Die Anrede Rabbuni begegnet im Neuen Testament einmal aus dem Mund des blinden Bartimäus, zum andern aus dem Mund von Maria von Magdala. Es ist eine eigenwillige Anrede. Nach vielen Kommentaren zur Bibel handelt es sich um die ehrfurchtsvolle Steigerung der schlichteren Anrede „Rabbi“. Diese wird in der Einheitsübersetzung durchweg mit „Herr“ wiedergegeben. Doch ist das nicht korrekt.

Die dem Wort „Rabbi“ zugrunde liegende Wortwurzel ist das Wort „Rab“, das im Hebräischen jedwede quantitative oder qualitative Größe beschreiben kann. Es begegnet zum Beispiel in unserer Sprache als Lehnwort „Rabatt“, wie in „Mengenrabatt“.

 

Etwas Liebevolles schwingt mit

 

Die Lesungen vom 30. Sonntag im Jahreskreis (Lesejahr B) zum Hören finden Sie hier.

An dieses ist das besitzanzeigende Fürwort „i“ angefügt, „mein“. Das wird leider in den allgemeinen Übersetzungen unterschlagen. Wenn die Jünger Jesus Christus als „Rabbi“ anreden, dann heißt das genau genommen nicht „Herr“, sondern „mein Herr“.

Wenn man hinzunimmt, dass das Wort „Rab“ eine Größe beschreibt, etwa an Wissen und Weisheit, wird deutlich, dass man „Rabbi“ keineswegs mit „Herr“ wiedergeben sollte, sondern etwa mit „mein Großer“. Es schwingt darin die Anerkennung der Größe des Angeredeten und der Stolz über diese Größe mit, aber auch etwas Liebkosendes, Liebevolles.

 

Respektvolle Anrede Jesu

 

Was unsere deutsche Sprache anbelangt, mag man sich vielleicht an die Worte einer Mutter erinnern, die ihre drei Kinder vorstellt und über das älteste sagt: „Das ist meine Große“ oder „das ist mein Großer“. Gegenüber der Anrede „Rabbi“ ist die Anrede Jesu Christi mit „Rabbuni“ keineswegs nur eine ehrfurchtsvolle Steigerung. Es ist eine Anrede, die es eigentlich nicht geben dürfte. Es ist die Sprache der Liebe. Denn in „Rabbuni“ steckt die Silbe „un“, die eine Verkleinerung bedeutet. Im Deutschen haben wir in ähnlicher Weise Silben, die die Verkleinerung ausdrücken, etwa Kind-chen oder Kind-ele oder Brüder-lein.
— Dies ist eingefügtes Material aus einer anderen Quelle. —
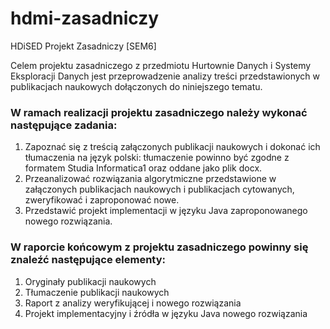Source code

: # hdmi-zasadniczy
HDiSED Projekt Zasadniczy [SEM6]

Celem projektu zasadniczego z przedmiotu Hurtownie Danych i Systemy Eksploracji Danych jest przeprowadzenie analizy treści przedstawionych w publikacjach naukowych dołączonych do niniejszego tematu. 
### W ramach realizacji projektu zasadniczego należy wykonać następujące zadania:
1. Zapoznać się z treścią załączonych publikacji naukowych i dokonać ich tłumaczenia na język polski: tłumaczenie powinno być zgodne z formatem Studia Informatica1 oraz oddane jako plik docx.
2. Przeanalizować rozwiązania algorytmiczne przedstawione w załączonych publikacjach naukowych i publikacjach cytowanych, zweryfikować i zaproponować nowe.
3. Przedstawić projekt implementacji w języku Java zaproponowanego nowego rozwiązania.

### W raporcie końcowym z projektu zasadniczego powinny się znaleźć następujące elementy:
1. Oryginały publikacji naukowych
2. Tłumaczenie publikacji naukowych
3. Raport z analizy weryfikującej i nowego rozwiązania
4. Projekt implementacyjny i źródła w języku Java nowego rozwiązania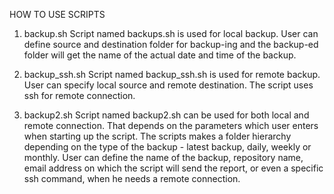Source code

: HOW TO USE SCRIPTS

1. backup.sh
Script named backups.sh is used for local backup. User can 
define source and destination folder for backup-ing and the backup-ed folder 
will get the name of the actual date and time of the backup.

2. backup_ssh.sh
Script named backup_ssh.sh is used for remote backup. 
User can specify local source and remote destination.
The script uses ssh for remote connection.

3. backup2.sh
Script named backup2.sh can be used for both local and remote connection. 
That depends on the parameters which user enters when starting up the script.
The scripts makes a folder hierarchy depending on the type of the backup - 
latest backup, daily, weekly or monthly. User can define the name of the backup, 
repository name, email address on which the script will send the report, 
or even a specific ssh command,  when he needs a remote connection.

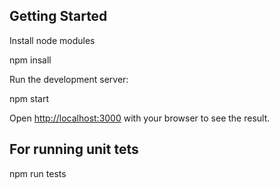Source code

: ## Getting Started

Install node modules

npm insall

Run the development server:

npm start

Open [http://localhost:3000](http://localhost:3000) with your browser to see the result.


## For running unit tets

npm run tests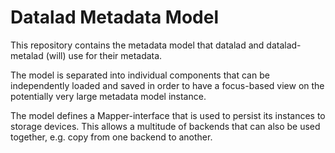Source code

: # Datalad Metadata Model

This repository contains the metadata model that datalad and datalad-metalad (will) use
for their metadata.

The model is separated into individual components that can be independently loaded
and saved in order to have a focus-based view on the potentially very large metadata
model instance.

The model defines a Mapper-interface that is used to persist its instances to storage
devices. This allows a multitude of backends that can also be used together, e.g. 
copy from one backend to another.


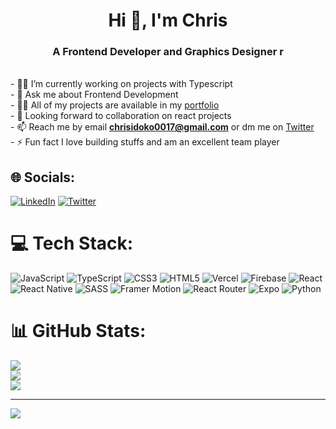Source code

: <h1 align="center">Hi 👋, I'm Chris</h1>
<h3 align="center">A Frontend Developer and Graphics Designer r</h3>

<br>- 👨‍💻  I’m currently working on projects with Typescript<br>- 💬  Ask me about Frontend Development<br>- 👨‍💻 All of my projects are available in my [portfolio](https://portfolio-vercel-puce.vercel.app/)<br>- 🤝  Looking forward to collaboration on react projects <br>- 📫  Reach me by email **chrisidoko0017@gmail.com** or dm me on <a href="https://twitter.com/Chris_devxo">Twitter</a><br>- ⚡  Fun fact I love building stuffs and am an excellent team player


## 🌐 Socials:
[![LinkedIn](https://img.shields.io/badge/LinkedIn-%230077B5.svg?logo=linkedin&logoColor=white)](https://linkedin.com/in/chris-idoko-56907b207/) [![Twitter](https://img.shields.io/badge/Twitter-%231DA1F2.svg?logo=Twitter&logoColor=white)](https://twitter.com/Chris_devxo) 

# 💻 Tech Stack:
![JavaScript](https://img.shields.io/badge/javascript-%23323330.svg?style=for-the-badge&logo=javascript&logoColor=%23F7DF1E) ![TypeScript](https://img.shields.io/badge/typescript-%23007ACC.svg?style=for-the-badge&logo=typescript&logoColor=white) ![CSS3](https://img.shields.io/badge/css3-%231572B6.svg?style=for-the-badge&logo=css3&logoColor=white) ![HTML5](https://img.shields.io/badge/html5-%23E34F26.svg?style=for-the-badge&logo=html5&logoColor=white) ![Vercel](https://img.shields.io/badge/vercel-%23000000.svg?style=for-the-badge&logo=vercel&logoColor=white) ![Firebase](https://img.shields.io/badge/firebase-%23039BE5.svg?style=for-the-badge&logo=firebase) ![React](https://img.shields.io/badge/react-%2320232a.svg?style=for-the-badge&logo=react&logoColor=%2361DAFB) ![React Native](https://img.shields.io/badge/react_native-%2320232a.svg?style=for-the-badge&logo=react&logoColor=%2361DAFB) ![SASS](https://img.shields.io/badge/SASS-hotpink.svg?style=for-the-badge&logo=SASS&logoColor=white) ![Framer Motion](https://img.shields.io/badge/-Framer%20Motion-311C87?style=for-the-badge) ![React Router](https://img.shields.io/badge/React_Router-CA4245?style=for-the-badge&logo=react-router&logoColor=white) ![Expo](https://img.shields.io/badge/expo-1C1E24?style=for-the-badge&logo=expo&logoColor=#D04A37) ![Python](https://img.shields.io/badge/python-3670A0?style=for-the-badge&logo=python&logoColor=ffdd54)
# 📊 GitHub Stats:
![](https://github-readme-stats.vercel.app/api?username=Chrisidoko&theme=tokyonight&hide_border=true&include_all_commits=false&count_private=false)<br/>
![](https://github-readme-streak-stats.herokuapp.com/?user=Chrisidoko&theme=tokyonight&hide_border=true)<br/>
![](https://github-readme-stats.vercel.app/api/top-langs/?username=Chrisidoko&theme=tokyonight&hide_border=true&include_all_commits=false&count_private=false&layout=compact)

---
[![](https://visitcount.itsvg.in/api?id=Chrisidoko&icon=0&color=0)](https://visitcount.itsvg.in)

<!-- Proudly created with GPRM ( https://gprm.itsvg.in ) -->
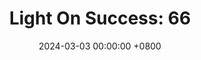 ---
title: "Light On Success: 66"
date: 2024-03-03 00:00:00 +0800
categories: [Blogging]
tag: [Blogging]
image: https://pbs.twimg.com/media/GHCn58RXAAApaXP?format=jpg&name=large
---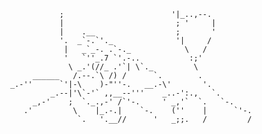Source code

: 
                           ;                        '|_..,--.
                           |                         ; '     |
                           |    .__                  ;       '
                           '.  _`-.`'._              '|     /
                            |   _`_-. .`-._            \   /
                            '   `''_.7 `'.-..           :;'
                             \ _.'(//_ .'`| \`._         \
                     ______   /.--.`\ /) /      `.        .
                _.-''      `'|-\    )-"''-.   __.-\'       '.
                         _.--|'\`-'` ,,__--'''    _..-':.,   `.
                     _,-'    ;  `._.,-' /`'-.     ' _,'`  `.   `-.
                   .'         \    |_.-.|    `-.    (''    |      `'-.
                               `.   '.__//      '   _;;.   /         /
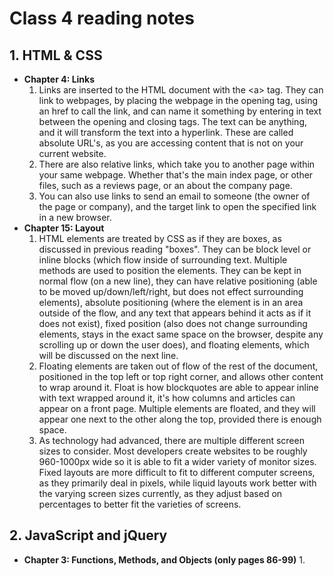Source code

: # Class 4 reading notes

## 1. HTML & CSS

   - **Chapter 4: Links**
     1. Links are inserted to the HTML document with the &lt;a&gt; tag. They can link to webpages, by placing the webpage in the opening tag, using an href to call the link, and can name it something by entering in text between the opening and closing tags. The text can be anything, and it will transform the text into a hyperlink. These are called absolute URL's, as you are accessing content that is not on your current website.
     2. There are also relative links, which take you to another page within your same webpage. Whether that's the main index page, or other files, such as a reviews page, or an about the company page. 
     3. You can also use links to send an email to someone (the owner of the page or company), and the target link to open the specified link in a new browser.
   - **Chapter 15: Layout**
     1. HTML elements are treated by CSS as if they are boxes, as discussed in previous reading "boxes". They can be block level or inline blocks (which flow inside of surrounding text. Multiple methods are used to position the elements. They can be kept in normal flow (on a new line), they can have relative positioning (able to be moved up/down/left/right, but does not effect surrounding elements), absolute positioning (where the element is in an area outside of the flow, and any text that appears behind it acts as if it does not exist), fixed position (also does not change surrounding elements, stays in the exact same space on the browser, despite any scrolling up or down the user does), and floating elements, which will be discussed on the next line.
     2. Floating elements are taken out of flow of the rest of the document, positioned in the top left or top right corner, and allows other content to wrap around it. Float is how blockquotes are able to appear inline with text wrapped around it, it's how columns and articles can appear on a front page. Multiple elements are floated, and they will appear one next to the other along the top, provided there is enough space.
     3. As technology had advanced, there are multiple different screen sizes to consider. Most developers create websites to be roughly 960-1000px wide so it is able to fit a wider variety of monitor sizes. Fixed layouts are more difficult to fit to different computer screens, as they primarily deal in pixels, while liquid layouts work better with the varying screen sizes currently, as they adjust based on percentages to better fit the varieties of screens.

## 2. JavaScript and jQuery
   - **Chapter 3: Functions, Methods, and Objects (only pages 86-99)**
     1.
Die respektvolle Anrede Jesu mit „Rab“ = „Großer“ wird also kombiniert mit der Verkleinerungsform „-un“ = „-chen“ und dem besitzanzeigenden Fürwort „i“ = „mein“. Was sich im Deutschen daraus ergibt, wäre eigentlich „mein Großerchen“.

Die Anrede „Rabbuni“ ist im rabbinischen Schrifttum nicht bezeugt, wohl aber in der Volkssprache und bedeutet etwa „mein lieber Rabbi“; „ich würde es am liebsten, ins Jiddische übersetzend, mit ‚mein Rebbele‘ wiedergeben“, schreibt Schalom Ben-Chorin dazu.

 

Ausdruck größter Liebe

 

Der Autor
Pater Christian Brüning OSB
Pater Christian Brüning OSB ist Mönch der Benediktinerabtei Gerleve. | Foto: Abtei Gerleve

Bartimäus und Maria von Magdala sprechen unseren Herrn Jesus Chris­tus mit diesem Ausdruck größter Liebe an. Der eine wurde von seiner physischen Blindheit geheilt. Maria von Magdala von der Blindheit in ihrer Trauer. Bei beiden drückt sich das Erkennen des Herrn in dieser Anrede aus.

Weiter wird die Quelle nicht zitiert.